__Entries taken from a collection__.

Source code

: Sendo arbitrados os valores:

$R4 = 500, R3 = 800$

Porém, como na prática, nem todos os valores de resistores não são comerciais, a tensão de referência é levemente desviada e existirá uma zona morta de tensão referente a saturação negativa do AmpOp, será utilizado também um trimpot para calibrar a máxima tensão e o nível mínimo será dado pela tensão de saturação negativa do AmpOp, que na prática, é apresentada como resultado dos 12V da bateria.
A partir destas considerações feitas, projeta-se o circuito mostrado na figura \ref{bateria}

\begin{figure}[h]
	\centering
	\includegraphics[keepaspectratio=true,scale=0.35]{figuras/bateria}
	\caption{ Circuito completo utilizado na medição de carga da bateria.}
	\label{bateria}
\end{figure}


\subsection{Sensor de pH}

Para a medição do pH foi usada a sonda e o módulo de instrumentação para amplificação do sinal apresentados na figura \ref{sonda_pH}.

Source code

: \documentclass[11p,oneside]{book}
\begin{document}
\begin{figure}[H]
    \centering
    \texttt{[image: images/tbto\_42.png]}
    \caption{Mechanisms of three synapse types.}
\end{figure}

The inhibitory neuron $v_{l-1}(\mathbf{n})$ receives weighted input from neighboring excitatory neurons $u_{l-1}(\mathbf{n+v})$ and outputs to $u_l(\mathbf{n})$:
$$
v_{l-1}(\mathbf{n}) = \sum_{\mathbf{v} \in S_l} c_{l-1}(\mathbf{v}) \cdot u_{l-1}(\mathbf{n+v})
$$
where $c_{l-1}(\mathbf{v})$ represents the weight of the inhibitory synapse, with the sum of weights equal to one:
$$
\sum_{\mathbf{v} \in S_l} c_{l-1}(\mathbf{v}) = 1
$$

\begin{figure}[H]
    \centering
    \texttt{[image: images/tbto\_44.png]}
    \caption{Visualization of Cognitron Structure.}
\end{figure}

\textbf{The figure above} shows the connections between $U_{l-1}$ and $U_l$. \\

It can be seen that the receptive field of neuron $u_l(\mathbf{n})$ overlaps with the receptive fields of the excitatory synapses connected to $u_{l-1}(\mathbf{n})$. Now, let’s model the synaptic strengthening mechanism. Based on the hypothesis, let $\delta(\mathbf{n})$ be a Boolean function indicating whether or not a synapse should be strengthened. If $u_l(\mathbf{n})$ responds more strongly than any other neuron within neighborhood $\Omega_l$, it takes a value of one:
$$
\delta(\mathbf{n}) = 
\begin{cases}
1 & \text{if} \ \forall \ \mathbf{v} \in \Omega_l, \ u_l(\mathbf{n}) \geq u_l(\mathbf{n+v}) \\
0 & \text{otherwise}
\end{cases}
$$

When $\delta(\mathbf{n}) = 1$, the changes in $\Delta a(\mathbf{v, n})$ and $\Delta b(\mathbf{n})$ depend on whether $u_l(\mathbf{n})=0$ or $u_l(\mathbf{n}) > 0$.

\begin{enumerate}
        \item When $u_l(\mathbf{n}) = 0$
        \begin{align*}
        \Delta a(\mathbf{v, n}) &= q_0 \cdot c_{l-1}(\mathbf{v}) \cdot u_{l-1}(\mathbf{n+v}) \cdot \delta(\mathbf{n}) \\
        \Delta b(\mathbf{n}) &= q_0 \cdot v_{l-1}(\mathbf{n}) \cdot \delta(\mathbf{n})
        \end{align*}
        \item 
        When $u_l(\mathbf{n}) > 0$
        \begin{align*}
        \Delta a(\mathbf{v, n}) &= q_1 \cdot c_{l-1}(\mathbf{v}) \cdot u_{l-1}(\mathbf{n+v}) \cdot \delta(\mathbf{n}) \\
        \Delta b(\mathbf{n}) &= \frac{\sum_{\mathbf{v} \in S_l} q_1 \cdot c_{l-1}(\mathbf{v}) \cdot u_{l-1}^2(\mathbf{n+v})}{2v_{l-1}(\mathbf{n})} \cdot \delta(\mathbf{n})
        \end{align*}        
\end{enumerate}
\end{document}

__Task prompt__.
Give only the number of lines in the records that include the word "caption".

__Reply to the task__.
3